→ **Work to complete**
Looking at each line of the data below, tally those that contain the word "http" and give only the total.

→ **Task input**
Start of Block

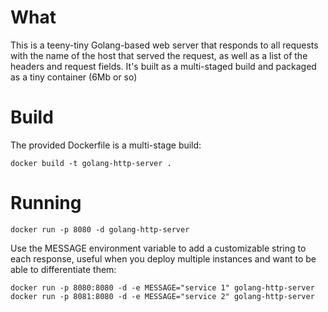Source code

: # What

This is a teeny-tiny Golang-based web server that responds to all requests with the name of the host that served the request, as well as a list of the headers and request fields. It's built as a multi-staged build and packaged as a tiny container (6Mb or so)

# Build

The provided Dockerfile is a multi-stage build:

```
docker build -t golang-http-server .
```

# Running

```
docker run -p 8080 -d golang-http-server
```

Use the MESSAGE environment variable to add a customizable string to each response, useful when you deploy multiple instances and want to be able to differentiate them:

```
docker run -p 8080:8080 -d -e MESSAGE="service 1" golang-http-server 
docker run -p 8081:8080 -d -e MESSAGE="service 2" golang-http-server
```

End of Block

→ **Exercise result**
4